### [Problem]
Leave out the images; return the rest of the data exactly.

### [Given entries]
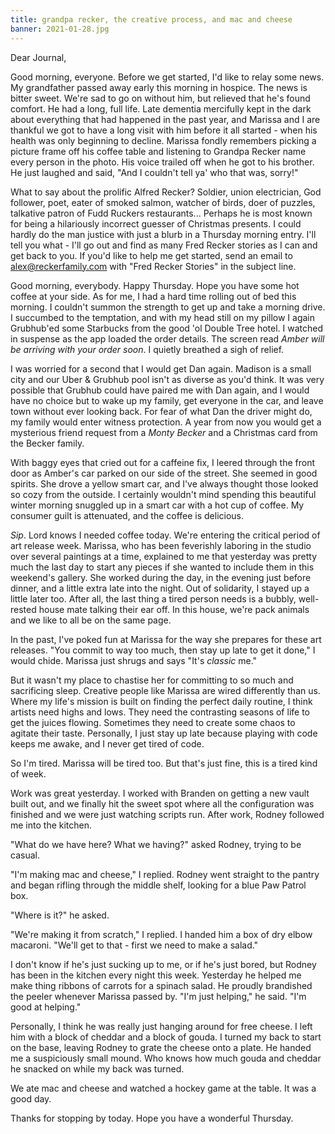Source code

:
 ```yaml
---
title: grandpa recker, the creative process, and mac and cheese
banner: 2021-01-28.jpg
---
```


Dear Journal,

Good morning, everyone.  Before we get started, I'd like to relay some
news.  My grandfather passed away early this morning in hospice.  The
news is bitter sweet.  We're sad to go on without him, but relieved
that he's found comfort.  He had a long, full life.  Late dementia
mercifully kept in the dark about everything that had happened in the
past year, and Marissa and I are thankful we got to have a long visit
with him before it all started - when his health was only beginning to
decline.  Marissa fondly remembers picking a picture frame off his
coffee table and listening to Grandpa Recker name every person in the
photo.  His voice trailed off when he got to his brother.  He just
laughed and said, "And I couldn't tell ya' who that was, sorry!"

What to say about the prolific Alfred Recker?  Soldier, union
electrician, God follower, poet, eater of smoked salmon, watcher of
birds, doer of puzzles, talkative patron of Fudd Ruckers
restaurants... Perhaps he is most known for being a hilariously
incorrect guesser of Christmas presents.  I could hardly do the man
justice with just a blurb in a Thursday morning entry.  I'll tell you
what - I'll go out and find as many Fred Recker stories as I can and
get back to you.  If you'd like to help me get started, send an email
to [alex@reckerfamily.com] with "Fred Recker Stories" in the subject
line.

[alex@reckerfamily.com]: mailto:alex@reckerfamily.com

Good morning, everybody.  Happy Thursday.  Hope you have some hot
coffee at your side.  As for me, I had a hard time rolling out of bed
this morning.  I couldn't summon the strength to get up and take a
morning drive.  I succumbed to the temptation, and with my head still
on my pillow I again Grubhub'ed some Starbucks from the good 'ol
Double Tree hotel.  I watched in suspense as the app loaded the order
details.  The screen read _Amber will be arriving with your order
soon_.  I quietly breathed a sigh of relief.

I was worried for a second that I would get Dan again.  Madison is a
small city and our Uber & Grubhub pool isn't as diverse as you'd
think.  It was very possible that Grubhub could have paired me with
Dan again, and I would have no choice but to wake up my family, get
everyone in the car, and leave town without ever looking back.  For
fear of what Dan the driver might do, my family would enter witness
protection.  A year from now you would get a mysterious friend request
from a _Monty Becker_ and a Christmas card from the Becker family.

With baggy eyes that cried out for a caffeine fix, I leered through
the front door as Amber's car parked on our side of the street.  She
seemed in good spirits.  She drove a yellow smart car, and I've always
thought those looked so cozy from the outside.  I certainly wouldn't
mind spending this beautiful winter morning snuggled up in a smart car
with a hot cup of coffee.  My consumer guilt is attenuated, and the
coffee is delicious.

_Sip_.  Lord knows I needed coffee today.  We're entering the critical
period of art release week.  Marissa, who has been feverishly laboring
in the studio over several paintings at a time, explained to me that
yesterday was pretty much the last day to start any pieces if she
wanted to include them in this weekend's gallery.  She worked during
the day, in the evening just before dinner, and a little extra late
into the night.  Out of solidarity, I stayed up a little later too.
After all, the last thing a tired person needs is a bubbly,
well-rested house mate talking their ear off.  In this house, we're
pack animals and we like to all be on the same page.

In the past, I've poked fun at Marissa for the way she prepares for
these art releases.  "You commit to way too much, then stay up late to
get it done," I would chide.  Marissa just shrugs and says "It's
_classic_ me."

But it wasn't my place to chastise her for committing to so much and
sacrificing sleep.  Creative people like Marissa are wired differently
than us.  Where my life's mission is built on finding the perfect
daily routine, I think artists need highs and lows.  They need the
contrasting seasons of life to get the juices flowing.  Sometimes they
need to create some chaos to agitate their taste.  Personally, I just
stay up late because playing with code keeps me awake, and I never get
tired of code.

So I'm tired.  Marissa will be tired too.  But that's just fine, this
is a tired kind of week.

Work was great yesterday.  I worked with Branden on getting a new
vault built out, and we finally hit the sweet spot where all the
configuration was finished and we were just watching scripts run.
After work, Rodney followed me into the kitchen.

"What do we have here?  What we having?" asked Rodney, trying to be
casual.

"I'm making mac and cheese," I replied.  Rodney went straight to the
pantry and began rifling through the middle shelf, looking for a blue
Paw Patrol box.

"Where is it?" he asked.

"We're making it from scratch," I replied.  I handed him a box of dry
elbow macaroni.  "We'll get to that - first we need to make a salad."

I don't know if he's just sucking up to me, or if he's just bored, but
Rodney has been in the kitchen every night this week.  Yesterday he
helped me make thing ribbons of carrots for a spinach salad.  He
proudly brandished the peeler whenever Marissa passed by.  "I'm just
helping," he said.  "I'm good at helping."

Personally, I think he was really just hanging around for free cheese.
I left him with a block of cheddar and a block of gouda.  I turned my
back to start on the base, leaving Rodney to grate the cheese onto a
plate.  He handed me a suspiciously small mound.  Who knows how much
gouda and cheddar he snacked on while my back was turned.

We ate mac and cheese and watched a hockey game at the table.  It was
a good day.

Thanks for stopping by today.  Hope you have a wonderful Thursday.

### [Answer to this problem]
Source code

:
 ```yaml
---
title: grandpa recker, the creative process, and mac and cheese
banner: 2021-01-28.jpg
---
```


Dear Journal,

Good morning, everyone.  Before we get started, I'd like to relay some
news.  My grandfather passed away early this morning in hospice.  The
news is bitter sweet.  We're sad to go on without him, but relieved
that he's found comfort.  He had a long, full life.  Late dementia
mercifully kept in the dark about everything that had happened in the
past year, and Marissa and I are thankful we got to have a long visit
with him before it all started - when his health was only beginning to
decline.  Marissa fondly remembers picking a picture frame off his
coffee table and listening to Grandpa Recker name every person in the
photo.  His voice trailed off when he got to his brother.  He just
laughed and said, "And I couldn't tell ya' who that was, sorry!"

What to say about the prolific Alfred Recker?  Soldier, union
electrician, God follower, poet, eater of smoked salmon, watcher of
birds, doer of puzzles, talkative patron of Fudd Ruckers
restaurants... Perhaps he is most known for being a hilariously
incorrect guesser of Christmas presents.  I could hardly do the man
justice with just a blurb in a Thursday morning entry.  I'll tell you
what - I'll go out and find as many Fred Recker stories as I can and
get back to you.  If you'd like to help me get started, send an email
to [alex@reckerfamily.com] with "Fred Recker Stories" in the subject
line.

[alex@reckerfamily.com]: mailto:alex@reckerfamily.com

Good morning, everybody.  Happy Thursday.  Hope you have some hot
coffee at your side.  As for me, I had a hard time rolling out of bed
this morning.  I couldn't summon the strength to get up and take a
morning drive.  I succumbed to the temptation, and with my head still
on my pillow I again Grubhub'ed some Starbucks from the good 'ol
Double Tree hotel.  I watched in suspense as the app loaded the order
details.  The screen read _Amber will be arriving with your order
soon_.  I quietly breathed a sigh of relief.

I was worried for a second that I would get Dan again.  Madison is a
small city and our Uber & Grubhub pool isn't as diverse as you'd
think.  It was very possible that Grubhub could have paired me with
Dan again, and I would have no choice but to wake up my family, get
everyone in the car, and leave town without ever looking back.  For
fear of what Dan the driver might do, my family would enter witness
protection.  A year from now you would get a mysterious friend request
from a _Monty Becker_ and a Christmas card from the Becker family.

With baggy eyes that cried out for a caffeine fix, I leered through
the front door as Amber's car parked on our side of the street.  She
seemed in good spirits.  She drove a yellow smart car, and I've always
thought those looked so cozy from the outside.  I certainly wouldn't
mind spending this beautiful winter morning snuggled up in a smart car
with a hot cup of coffee.  My consumer guilt is attenuated, and the
coffee is delicious.

_Sip_.  Lord knows I needed coffee today.  We're entering the critical
period of art release week.  Marissa, who has been feverishly laboring
in the studio over several paintings at a time, explained to me that
yesterday was pretty much the last day to start any pieces if she
wanted to include them in this weekend's gallery.  She worked during
the day, in the evening just before dinner, and a little extra late
into the night.  Out of solidarity, I stayed up a little later too.
After all, the last thing a tired person needs is a bubbly,
well-rested house mate talking their ear off.  In this house, we're
pack animals and we like to all be on the same page.

In the past, I've poked fun at Marissa for the way she prepares for
these art releases.  "You commit to way too much, then stay up late to
get it done," I would chide.  Marissa just shrugs and says "It's
_classic_ me."

But it wasn't my place to chastise her for committing to so much and
sacrificing sleep.  Creative people like Marissa are wired differently
than us.  Where my life's mission is built on finding the perfect
daily routine, I think artists need highs and lows.  They need the
contrasting seasons of life to get the juices flowing.  Sometimes they
need to create some chaos to agitate their taste.  Personally, I just
stay up late because playing with code keeps me awake, and I never get
tired of code.

So I'm tired.  Marissa will be tired too.  But that's just fine, this
is a tired kind of week.

Work was great yesterday.  I worked with Branden on getting a new
vault built out, and we finally hit the sweet spot where all the
configuration was finished and we were just watching scripts run.
After work, Rodney followed me into the kitchen.

"What do we have here?  What we having?" asked Rodney, trying to be
casual.

"I'm making mac and cheese," I replied.  Rodney went straight to the
pantry and began rifling through the middle shelf, looking for a blue
Paw Patrol box.

"Where is it?" he asked.

"We're making it from scratch," I replied.  I handed him a box of dry
elbow macaroni.  "We'll get to that - first we need to make a salad."

I don't know if he's just sucking up to me, or if he's just bored, but
Rodney has been in the kitchen every night this week.  Yesterday he
helped me make thing ribbons of carrots for a spinach salad.  He
proudly brandished the peeler whenever Marissa passed by.  "I'm just
helping," he said.  "I'm good at helping."

Personally, I think he was really just hanging around for free cheese.
I left him with a block of cheddar and a block of gouda.  I turned my
back to start on the base, leaving Rodney to grate the cheese onto a
plate.  He handed me a suspiciously small mound.  Who knows how much
gouda and cheddar he snacked on while my back was turned.

We ate mac and cheese and watched a hockey game at the table.  It was
a good day.

Thanks for stopping by today.  Hope you have a wonderful Thursday.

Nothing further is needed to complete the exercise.